** EXERCISE REQUIREMENTS **
What follows is a set of entries. Repeat them exactly, but not their pictures.

** PROVIDED MATERIAL **
________________

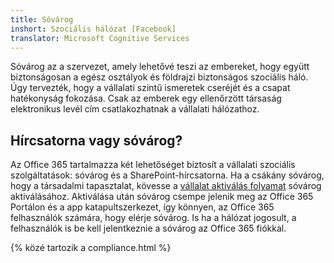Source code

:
 ```yaml
---
title: Sóvárog
inshort: Szociális hálózat [Facebook]
translator: Microsoft Cognitive Services
---
```


Sóvárog az a szervezet, amely lehetővé teszi az embereket, hogy együtt biztonságosan a egész osztályok és földrajzi biztonságos szociális háló. Úgy tervezték, hogy a vállalati szintű ismeretek cseréjét és a csapat hatékonyság fokozása. Csak az emberek egy ellenőrzött társaság elektronikus levél cím csatlakozhatnak a vállalati hálózathoz.

## Hírcsatorna vagy sóvárog?
Az Office 365 tartalmazza két lehetőséget biztosít a vállalati szociális szolgáltatások: sóvárog és a SharePoint-hírcsatorna. Ha a csákány sóvárog, hogy a társadalmi tapasztalat, kövesse a [vállalat aktiválás folyamat](https://support.office.com/en-us/article/Enterprise-Activation-process-4f924c74-87d2-49d0-a4f6-cba3ce2b0e7c) sóvárog aktiválásához. Aktiválása után sóvárog csempe jelenik meg az Office 365 Portálon és a app katapultszerkezet, így könnyen, az Office 365 felhasználók számára, hogy elérje sóvárog. Is ha a hálózat jogosult, a felhasználók is be kell jelentkeznie a sóvárog az Office 365 fiókkal.

{% közé tartozik a compliance.html %}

________________

** YOUR SOLUTION **
Source code

:
 ```yaml
---
title: Sóvárog
inshort: Szociális hálózat [Facebook]
translator: Microsoft Cognitive Services
---
```


Sóvárog az a szervezet, amely lehetővé teszi az embereket, hogy együtt biztonságosan a egész osztályok és földrajzi biztonságos szociális háló. Úgy tervezték, hogy a vállalati szintű ismeretek cseréjét és a csapat hatékonyság fokozása. Csak az emberek egy ellenőrzött társaság elektronikus levél cím csatlakozhatnak a vállalati hálózathoz.

## Hírcsatorna vagy sóvárog?
Az Office 365 tartalmazza két lehetőséget biztosít a vállalati szociális szolgáltatások: sóvárog és a SharePoint-hírcsatorna. Ha a csákány sóvárog, hogy a társadalmi tapasztalat, kövesse a [vállalat aktiválás folyamat](https://support.office.com/en-us/article/Enterprise-Activation-process-4f924c74-87d2-49d0-a4f6-cba3ce2b0e7c) sóvárog aktiválásához. Aktiválása után sóvárog csempe jelenik meg az Office 365 Portálon és a app katapultszerkezet, így könnyen, az Office 365 felhasználók számára, hogy elérje sóvárog. Is ha a hálózat jogosult, a felhasználók is be kell jelentkeznie a sóvárog az Office 365 fiókkal.

{% közé tartozik a compliance.html %}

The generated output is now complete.